Collected data:
━━━━━━━━━━

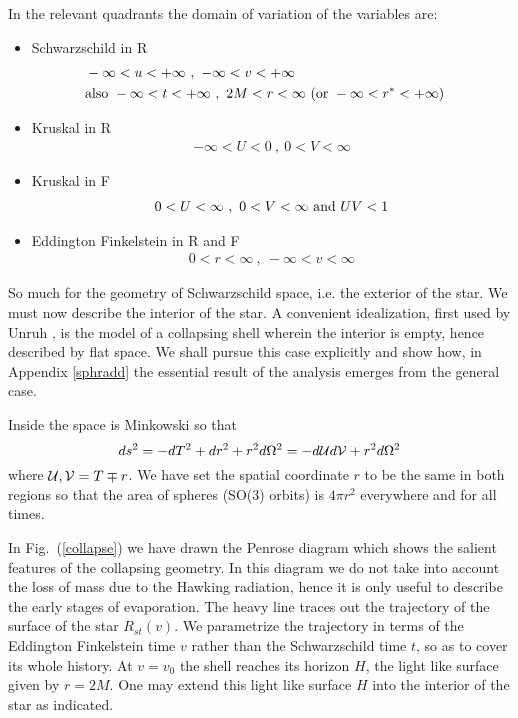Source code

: \documentclass[12pt,oneside]{report}
\begin{document}
In the relevant quadrants the domain of variation of the variables are:
\begin{itemize}
\item Schwarzschild in R
\begin {eqnarray}
&- \infty  < u<  + \infty  \  , \ - \infty  <  v <   + \infty 
&\nonumber\\
&\hbox{also } 
-\infty < t < + \infty \ ,  \  2M < r < \infty \ 
( \hbox{or } - \infty < r^* < + \infty )&
\label{1.9}
\end {eqnarray}
\item Kruskal in R
\begin {eqnarray}
-\infty < U <  0 \  , \ 
0  < V <  \infty \label {1.10}
\end {eqnarray}
\item Kruskal in F
\begin {eqnarray}
0 < U <  \infty \  , \ 
0  < V <  \infty  \  \hbox{and} \  UV < 1 \label {1.11}
\end {eqnarray}
\item{  Eddington Finkelstein in R and F}
\begin {eqnarray}
0 < r <  \infty \  , \ 
-\infty  < v <  \infty \label {1.12}
\end {eqnarray}
\end{itemize}

So much for the geometry of Schwarzschild space, i.e. the exterior of
the star. We must now describe the interior of the star. A
convenient idealization, first used by Unruh \cite{Unru1}, is the model of a
collapsing shell wherein the interior is empty, hence described by
flat space. We shall pursue this case explicitly and show how, in
Appendix \ref{sphradd} the essential result of the analysis emerges from the
general case.

Inside the space is Minkowski so that
\begin{equation}
ds^2 =-dT^2 + dr^2 + r^2 d\Omega^2 =-d {\cal{U}}  d {\cal{V}}  + r^2 d\Omega^2
\label{E.1}
\end{equation}
where $ {\cal{U}}  , {\cal{V}}  = T \mp r$.
We have set
the spatial coordinate $r$ to be the same in both regions so 
that the area of spheres
(SO(3)  orbits) is $4 \pi r^2$ everywhere and for all times.

In Fig.~(\ref{collapse}) we have drawn
 the Penrose diagram which shows the salient
features of the collapsing geometry. 
In this diagram we do not take into
account the loss of mass due to the Hawking radiation, hence it is only
useful to describe the early stages of evaporation. The heavy line
traces out the trajectory of the surface of the star $R_{st}(v)$. We
parametrize the trajectory in terms of the  
Eddington Finkelstein time $v$ rather than
the Schwarzschild time $t$, so as to cover its whole history. At 
$v= v_0$ the shell reaches its horizon 
$H$, the light like
surface given by $r=2M$. One may extend this light 
like surface $H$ into the
interior of the star as indicated. 
\end{document}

━━━━━━━━━━

Assignment:
Each line from the one containing "useful to describe" to the last line above must be returned exactly, and no line outside that range.

Written solution:
useful to describe the early stages of evaporation. The heavy line
traces out the trajectory of the surface of the star $R_{st}(v)$. We
parametrize the trajectory in terms of the  
Eddington Finkelstein time $v$ rather than
the Schwarzschild time $t$, so as to cover its whole history. At 
$v= v_0$ the shell reaches its horizon 
$H$, the light like
surface given by $r=2M$. One may extend this light 
like surface $H$ into the
interior of the star as indicated. 
\end{document}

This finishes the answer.